Problem to work on:
Starting with the line that has "the Project Directory**", retype each line down to the end of the entries below, without leaving any out or adding any.

(Collected data entries)
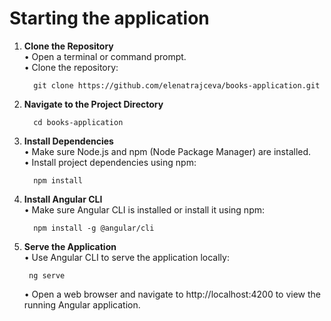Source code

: # Starting the application


1.	**Clone the Repository**  
   •	Open a terminal or command prompt.  
   •  Clone the repository:
  	```shell
      git clone https://github.com/elenatrajceva/books-application.git
    ```  

2.	**Navigate to the Project Directory**
    ```shell
      cd books-application
    ``` 

3.	**Install Dependencies**  
•	Make sure Node.js and npm (Node Package Manager) are installed.  
•	Install project dependencies using npm:  
    ```shell
      npm install
    ``` 

4.	**Install Angular CLI**  
    •	Make sure Angular CLI is installed or install it using npm:  
    ```shell
      npm install -g @angular/cli
    ``` 

5.	**Serve the Application**  
    •	Use Angular CLI to serve the application locally:  
     ```shell
      ng serve
      ```
     • Open a web browser and navigate to http://localhost:4200 to view the running Angular application.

Answer section:
2.	**Navigate to the Project Directory**
    ```shell
      cd books-application
    ``` 

3.	**Install Dependencies**  
•	Make sure Node.js and npm (Node Package Manager) are installed.  
•	Install project dependencies using npm:  
    ```shell
      npm install
    ``` 

4.	**Install Angular CLI**  
    •	Make sure Angular CLI is installed or install it using npm:  
    ```shell
      npm install -g @angular/cli
    ``` 

5.	**Serve the Application**  
    •	Use Angular CLI to serve the application locally:  
     ```shell
      ng serve
      ```
     • Open a web browser and navigate to http://localhost:4200 to view the running Angular application.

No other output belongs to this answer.